● **What the task requires**: Go through the material below and count the lines with the string "duration"; the number is the whole answer.

===

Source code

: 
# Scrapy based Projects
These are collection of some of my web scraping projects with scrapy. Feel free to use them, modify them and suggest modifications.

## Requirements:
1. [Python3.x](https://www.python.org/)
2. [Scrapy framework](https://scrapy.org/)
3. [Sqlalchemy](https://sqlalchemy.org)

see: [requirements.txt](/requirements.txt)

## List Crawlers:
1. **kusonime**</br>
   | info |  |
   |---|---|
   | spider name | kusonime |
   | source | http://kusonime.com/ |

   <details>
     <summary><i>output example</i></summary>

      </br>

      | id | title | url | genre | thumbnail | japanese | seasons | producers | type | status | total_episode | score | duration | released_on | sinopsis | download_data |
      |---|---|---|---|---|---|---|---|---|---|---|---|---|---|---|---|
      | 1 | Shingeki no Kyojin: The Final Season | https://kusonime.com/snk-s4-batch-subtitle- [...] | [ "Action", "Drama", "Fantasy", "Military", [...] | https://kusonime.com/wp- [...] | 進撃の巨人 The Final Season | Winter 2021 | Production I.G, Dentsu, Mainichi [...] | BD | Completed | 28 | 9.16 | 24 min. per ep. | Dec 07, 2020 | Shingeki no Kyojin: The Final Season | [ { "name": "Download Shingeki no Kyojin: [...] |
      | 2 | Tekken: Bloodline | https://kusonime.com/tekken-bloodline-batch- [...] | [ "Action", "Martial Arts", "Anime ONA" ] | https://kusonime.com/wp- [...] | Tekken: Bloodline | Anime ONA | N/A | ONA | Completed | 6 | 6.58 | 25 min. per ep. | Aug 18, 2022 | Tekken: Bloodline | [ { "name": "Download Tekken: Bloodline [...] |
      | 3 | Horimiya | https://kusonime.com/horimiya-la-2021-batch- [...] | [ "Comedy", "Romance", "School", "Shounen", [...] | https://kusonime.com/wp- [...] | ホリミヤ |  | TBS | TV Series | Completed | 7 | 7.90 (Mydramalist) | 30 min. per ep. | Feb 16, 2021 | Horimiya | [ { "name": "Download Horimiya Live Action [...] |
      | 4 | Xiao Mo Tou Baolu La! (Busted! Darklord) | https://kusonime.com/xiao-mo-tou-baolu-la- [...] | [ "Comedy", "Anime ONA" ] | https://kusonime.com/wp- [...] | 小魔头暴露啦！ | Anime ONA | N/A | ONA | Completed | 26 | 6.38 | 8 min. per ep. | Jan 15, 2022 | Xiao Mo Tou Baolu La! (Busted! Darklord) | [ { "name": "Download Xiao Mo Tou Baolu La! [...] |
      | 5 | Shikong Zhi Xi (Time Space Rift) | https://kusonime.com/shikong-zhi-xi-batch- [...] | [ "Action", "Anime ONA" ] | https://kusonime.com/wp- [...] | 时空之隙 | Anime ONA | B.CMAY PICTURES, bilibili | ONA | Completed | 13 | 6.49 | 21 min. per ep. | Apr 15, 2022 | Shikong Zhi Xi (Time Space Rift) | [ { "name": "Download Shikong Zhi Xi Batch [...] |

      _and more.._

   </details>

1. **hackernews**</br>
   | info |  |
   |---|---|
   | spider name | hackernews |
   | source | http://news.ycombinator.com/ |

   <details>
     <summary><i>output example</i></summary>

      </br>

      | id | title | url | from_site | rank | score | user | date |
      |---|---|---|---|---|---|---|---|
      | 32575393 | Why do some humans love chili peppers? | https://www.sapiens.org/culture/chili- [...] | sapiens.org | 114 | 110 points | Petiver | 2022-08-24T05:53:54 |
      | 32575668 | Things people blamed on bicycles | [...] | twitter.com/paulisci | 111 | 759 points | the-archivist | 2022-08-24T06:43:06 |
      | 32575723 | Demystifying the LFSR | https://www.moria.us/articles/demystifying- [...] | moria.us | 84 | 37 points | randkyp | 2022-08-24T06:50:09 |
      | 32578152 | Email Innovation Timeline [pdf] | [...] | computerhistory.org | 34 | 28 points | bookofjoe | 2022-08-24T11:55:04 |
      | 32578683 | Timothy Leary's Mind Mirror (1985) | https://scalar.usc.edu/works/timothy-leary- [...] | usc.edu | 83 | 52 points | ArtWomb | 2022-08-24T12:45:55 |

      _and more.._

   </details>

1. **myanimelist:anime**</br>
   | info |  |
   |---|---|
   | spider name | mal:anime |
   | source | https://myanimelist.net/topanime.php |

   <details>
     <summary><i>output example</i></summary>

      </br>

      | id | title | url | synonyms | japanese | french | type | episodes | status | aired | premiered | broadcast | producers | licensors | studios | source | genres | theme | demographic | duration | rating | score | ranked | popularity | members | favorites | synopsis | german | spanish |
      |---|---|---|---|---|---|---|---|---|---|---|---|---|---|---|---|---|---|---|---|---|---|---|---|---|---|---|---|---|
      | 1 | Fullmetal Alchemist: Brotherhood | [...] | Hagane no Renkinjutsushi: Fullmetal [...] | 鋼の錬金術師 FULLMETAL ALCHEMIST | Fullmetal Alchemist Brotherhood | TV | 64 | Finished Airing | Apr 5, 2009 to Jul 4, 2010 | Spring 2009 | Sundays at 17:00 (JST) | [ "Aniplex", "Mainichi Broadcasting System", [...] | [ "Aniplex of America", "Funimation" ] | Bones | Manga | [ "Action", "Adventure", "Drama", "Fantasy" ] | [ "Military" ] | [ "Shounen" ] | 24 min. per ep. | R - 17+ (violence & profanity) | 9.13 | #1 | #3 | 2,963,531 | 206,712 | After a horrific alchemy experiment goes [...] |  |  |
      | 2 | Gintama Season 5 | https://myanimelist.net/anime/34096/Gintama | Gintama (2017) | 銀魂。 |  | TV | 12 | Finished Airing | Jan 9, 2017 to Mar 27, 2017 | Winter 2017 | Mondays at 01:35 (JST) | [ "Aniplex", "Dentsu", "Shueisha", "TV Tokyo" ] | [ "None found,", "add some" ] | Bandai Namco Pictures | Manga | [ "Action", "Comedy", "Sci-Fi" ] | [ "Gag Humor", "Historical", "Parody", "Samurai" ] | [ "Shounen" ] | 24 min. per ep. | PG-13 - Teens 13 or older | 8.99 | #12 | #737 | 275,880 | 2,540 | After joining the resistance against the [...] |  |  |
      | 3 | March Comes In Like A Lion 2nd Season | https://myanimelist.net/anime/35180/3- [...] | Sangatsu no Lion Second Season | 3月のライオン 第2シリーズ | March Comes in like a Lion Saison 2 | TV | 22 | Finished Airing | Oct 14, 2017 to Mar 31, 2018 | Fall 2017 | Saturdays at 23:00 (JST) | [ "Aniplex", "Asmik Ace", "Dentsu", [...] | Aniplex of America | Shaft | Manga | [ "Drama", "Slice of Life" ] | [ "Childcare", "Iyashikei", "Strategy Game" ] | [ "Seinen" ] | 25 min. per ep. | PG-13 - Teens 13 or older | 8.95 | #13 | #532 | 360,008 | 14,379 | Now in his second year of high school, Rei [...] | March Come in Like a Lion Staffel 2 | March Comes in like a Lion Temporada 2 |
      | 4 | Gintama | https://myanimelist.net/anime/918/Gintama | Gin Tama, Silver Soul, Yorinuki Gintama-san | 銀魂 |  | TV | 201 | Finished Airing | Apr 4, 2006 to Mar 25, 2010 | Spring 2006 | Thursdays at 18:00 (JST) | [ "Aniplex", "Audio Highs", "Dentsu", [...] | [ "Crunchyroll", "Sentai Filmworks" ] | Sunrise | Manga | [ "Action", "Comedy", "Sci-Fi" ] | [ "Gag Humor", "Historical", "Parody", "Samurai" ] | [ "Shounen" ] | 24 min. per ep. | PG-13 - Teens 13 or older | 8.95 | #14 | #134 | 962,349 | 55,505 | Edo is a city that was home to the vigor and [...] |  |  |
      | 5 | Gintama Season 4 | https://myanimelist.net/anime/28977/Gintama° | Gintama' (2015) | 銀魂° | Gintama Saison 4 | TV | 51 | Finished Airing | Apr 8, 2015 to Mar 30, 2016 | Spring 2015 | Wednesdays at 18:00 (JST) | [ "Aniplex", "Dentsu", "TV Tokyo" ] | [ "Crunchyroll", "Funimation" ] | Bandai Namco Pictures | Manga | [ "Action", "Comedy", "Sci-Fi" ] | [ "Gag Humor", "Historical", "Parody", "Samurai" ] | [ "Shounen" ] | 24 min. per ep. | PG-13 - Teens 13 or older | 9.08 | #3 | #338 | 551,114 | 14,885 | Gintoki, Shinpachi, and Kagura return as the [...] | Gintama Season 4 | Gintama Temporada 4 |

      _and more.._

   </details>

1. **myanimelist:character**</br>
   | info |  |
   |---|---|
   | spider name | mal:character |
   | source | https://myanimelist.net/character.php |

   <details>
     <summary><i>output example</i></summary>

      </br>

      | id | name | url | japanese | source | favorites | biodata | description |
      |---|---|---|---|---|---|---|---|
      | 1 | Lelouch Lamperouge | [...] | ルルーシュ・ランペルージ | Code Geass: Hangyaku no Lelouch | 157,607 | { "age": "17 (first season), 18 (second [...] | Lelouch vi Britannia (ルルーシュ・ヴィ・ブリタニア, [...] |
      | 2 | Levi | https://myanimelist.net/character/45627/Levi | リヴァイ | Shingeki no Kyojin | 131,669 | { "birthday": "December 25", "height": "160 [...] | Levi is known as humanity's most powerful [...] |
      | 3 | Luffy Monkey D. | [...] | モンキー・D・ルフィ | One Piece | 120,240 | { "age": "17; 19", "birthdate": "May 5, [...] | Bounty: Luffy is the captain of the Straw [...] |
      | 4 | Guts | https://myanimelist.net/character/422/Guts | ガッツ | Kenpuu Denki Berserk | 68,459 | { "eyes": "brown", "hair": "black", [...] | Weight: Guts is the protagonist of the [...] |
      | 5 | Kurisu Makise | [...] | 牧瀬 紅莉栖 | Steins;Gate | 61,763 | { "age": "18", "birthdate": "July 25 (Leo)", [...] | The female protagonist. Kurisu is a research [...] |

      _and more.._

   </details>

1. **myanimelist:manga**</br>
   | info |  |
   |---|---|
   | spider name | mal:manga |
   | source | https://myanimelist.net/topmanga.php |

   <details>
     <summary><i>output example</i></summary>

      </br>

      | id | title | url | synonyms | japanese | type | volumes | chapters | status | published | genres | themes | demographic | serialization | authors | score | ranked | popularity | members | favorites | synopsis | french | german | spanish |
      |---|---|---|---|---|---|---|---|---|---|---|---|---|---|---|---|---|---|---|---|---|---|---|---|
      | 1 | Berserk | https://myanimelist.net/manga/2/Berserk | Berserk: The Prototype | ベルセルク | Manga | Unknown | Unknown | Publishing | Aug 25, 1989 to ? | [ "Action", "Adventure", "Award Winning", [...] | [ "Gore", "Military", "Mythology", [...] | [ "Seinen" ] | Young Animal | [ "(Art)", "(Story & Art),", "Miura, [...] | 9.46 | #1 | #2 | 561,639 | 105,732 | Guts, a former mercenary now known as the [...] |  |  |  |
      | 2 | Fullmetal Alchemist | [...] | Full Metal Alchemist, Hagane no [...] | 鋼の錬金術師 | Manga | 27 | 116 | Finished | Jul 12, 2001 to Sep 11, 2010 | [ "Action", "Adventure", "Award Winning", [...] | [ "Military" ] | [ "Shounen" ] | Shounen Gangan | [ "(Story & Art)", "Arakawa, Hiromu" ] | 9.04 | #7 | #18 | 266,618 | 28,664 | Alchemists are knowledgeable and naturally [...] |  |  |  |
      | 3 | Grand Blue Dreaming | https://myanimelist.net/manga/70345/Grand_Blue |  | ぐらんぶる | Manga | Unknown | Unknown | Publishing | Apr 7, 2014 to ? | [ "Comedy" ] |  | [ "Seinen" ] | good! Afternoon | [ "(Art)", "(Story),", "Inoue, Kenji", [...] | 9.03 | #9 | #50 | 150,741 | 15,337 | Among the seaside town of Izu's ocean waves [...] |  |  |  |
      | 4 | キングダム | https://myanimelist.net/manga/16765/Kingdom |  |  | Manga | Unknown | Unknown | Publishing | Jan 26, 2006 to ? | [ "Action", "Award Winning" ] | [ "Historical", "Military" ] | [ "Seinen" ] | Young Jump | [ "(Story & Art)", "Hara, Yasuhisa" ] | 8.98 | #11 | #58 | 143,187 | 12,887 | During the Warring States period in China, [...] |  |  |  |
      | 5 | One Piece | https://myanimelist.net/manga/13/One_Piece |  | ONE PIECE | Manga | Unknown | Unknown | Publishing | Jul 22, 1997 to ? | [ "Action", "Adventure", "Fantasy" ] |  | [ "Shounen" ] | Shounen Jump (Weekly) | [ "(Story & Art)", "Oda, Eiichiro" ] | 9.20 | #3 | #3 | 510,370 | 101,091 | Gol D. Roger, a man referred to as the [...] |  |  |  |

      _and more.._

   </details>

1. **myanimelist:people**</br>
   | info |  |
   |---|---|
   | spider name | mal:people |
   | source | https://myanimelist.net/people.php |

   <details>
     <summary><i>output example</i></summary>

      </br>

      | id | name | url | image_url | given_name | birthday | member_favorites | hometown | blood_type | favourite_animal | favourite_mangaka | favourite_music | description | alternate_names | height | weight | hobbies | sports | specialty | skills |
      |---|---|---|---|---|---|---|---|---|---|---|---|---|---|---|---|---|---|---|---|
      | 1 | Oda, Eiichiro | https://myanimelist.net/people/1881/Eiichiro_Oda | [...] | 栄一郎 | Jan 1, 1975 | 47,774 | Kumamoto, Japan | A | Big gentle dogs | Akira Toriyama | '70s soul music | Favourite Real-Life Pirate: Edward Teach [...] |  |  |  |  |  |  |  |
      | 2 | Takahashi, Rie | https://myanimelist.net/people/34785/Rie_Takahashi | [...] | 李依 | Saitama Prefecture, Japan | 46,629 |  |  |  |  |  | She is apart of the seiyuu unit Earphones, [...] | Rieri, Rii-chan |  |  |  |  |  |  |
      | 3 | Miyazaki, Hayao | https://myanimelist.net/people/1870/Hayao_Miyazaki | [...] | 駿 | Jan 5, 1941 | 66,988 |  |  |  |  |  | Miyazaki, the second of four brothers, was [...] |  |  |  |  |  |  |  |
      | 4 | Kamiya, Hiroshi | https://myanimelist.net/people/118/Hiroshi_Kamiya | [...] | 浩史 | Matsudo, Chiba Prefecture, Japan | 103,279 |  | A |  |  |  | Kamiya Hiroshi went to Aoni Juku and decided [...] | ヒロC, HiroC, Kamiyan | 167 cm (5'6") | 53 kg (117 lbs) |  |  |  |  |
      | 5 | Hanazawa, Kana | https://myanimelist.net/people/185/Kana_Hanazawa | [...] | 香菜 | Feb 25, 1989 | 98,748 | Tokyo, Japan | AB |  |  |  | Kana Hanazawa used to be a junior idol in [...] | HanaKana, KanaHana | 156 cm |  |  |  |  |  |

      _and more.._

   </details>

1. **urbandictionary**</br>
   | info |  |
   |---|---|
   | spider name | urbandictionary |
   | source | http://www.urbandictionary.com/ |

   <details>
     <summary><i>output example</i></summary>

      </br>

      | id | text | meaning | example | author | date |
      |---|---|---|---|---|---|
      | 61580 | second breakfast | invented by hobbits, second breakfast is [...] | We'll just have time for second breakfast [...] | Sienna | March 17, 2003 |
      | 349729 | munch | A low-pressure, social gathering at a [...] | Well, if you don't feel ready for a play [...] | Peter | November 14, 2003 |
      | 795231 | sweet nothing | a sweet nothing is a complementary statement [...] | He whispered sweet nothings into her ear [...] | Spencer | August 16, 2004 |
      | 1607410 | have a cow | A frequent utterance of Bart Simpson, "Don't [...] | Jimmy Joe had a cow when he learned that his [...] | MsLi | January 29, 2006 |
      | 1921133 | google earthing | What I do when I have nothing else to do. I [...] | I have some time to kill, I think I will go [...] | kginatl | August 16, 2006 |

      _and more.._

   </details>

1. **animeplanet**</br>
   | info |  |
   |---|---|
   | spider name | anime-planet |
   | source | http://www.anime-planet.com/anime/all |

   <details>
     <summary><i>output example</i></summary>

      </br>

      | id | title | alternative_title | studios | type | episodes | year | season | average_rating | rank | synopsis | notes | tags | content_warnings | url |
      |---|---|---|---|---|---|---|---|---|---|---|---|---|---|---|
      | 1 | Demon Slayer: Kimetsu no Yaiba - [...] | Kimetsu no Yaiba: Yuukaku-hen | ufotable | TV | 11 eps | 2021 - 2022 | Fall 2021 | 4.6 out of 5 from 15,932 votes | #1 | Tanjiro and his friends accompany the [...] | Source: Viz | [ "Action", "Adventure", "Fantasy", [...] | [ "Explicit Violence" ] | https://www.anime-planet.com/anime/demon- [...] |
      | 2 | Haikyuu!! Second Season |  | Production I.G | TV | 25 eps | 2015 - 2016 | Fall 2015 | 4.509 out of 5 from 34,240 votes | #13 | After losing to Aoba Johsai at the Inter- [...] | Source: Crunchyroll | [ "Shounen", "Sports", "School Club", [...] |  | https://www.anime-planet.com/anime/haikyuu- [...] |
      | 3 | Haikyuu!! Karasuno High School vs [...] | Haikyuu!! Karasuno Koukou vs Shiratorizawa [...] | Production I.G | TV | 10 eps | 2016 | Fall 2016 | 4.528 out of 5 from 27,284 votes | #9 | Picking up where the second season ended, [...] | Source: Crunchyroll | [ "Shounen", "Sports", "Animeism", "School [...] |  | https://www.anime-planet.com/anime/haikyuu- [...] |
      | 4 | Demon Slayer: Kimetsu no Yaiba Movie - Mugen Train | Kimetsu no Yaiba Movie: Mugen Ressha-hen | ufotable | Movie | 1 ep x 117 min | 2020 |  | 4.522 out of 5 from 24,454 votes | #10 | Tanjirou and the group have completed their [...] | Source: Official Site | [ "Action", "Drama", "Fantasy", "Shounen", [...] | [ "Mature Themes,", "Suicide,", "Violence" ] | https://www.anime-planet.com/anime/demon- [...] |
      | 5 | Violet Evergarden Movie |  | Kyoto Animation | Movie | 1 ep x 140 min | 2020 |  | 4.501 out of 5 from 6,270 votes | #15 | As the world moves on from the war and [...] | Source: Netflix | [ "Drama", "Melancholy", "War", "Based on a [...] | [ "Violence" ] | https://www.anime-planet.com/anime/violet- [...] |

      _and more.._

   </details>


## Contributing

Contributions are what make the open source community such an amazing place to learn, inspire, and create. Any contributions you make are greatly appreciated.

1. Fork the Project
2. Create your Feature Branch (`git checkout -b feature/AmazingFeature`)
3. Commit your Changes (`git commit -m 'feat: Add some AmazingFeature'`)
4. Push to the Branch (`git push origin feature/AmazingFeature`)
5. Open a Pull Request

===

● **Solution below**: 2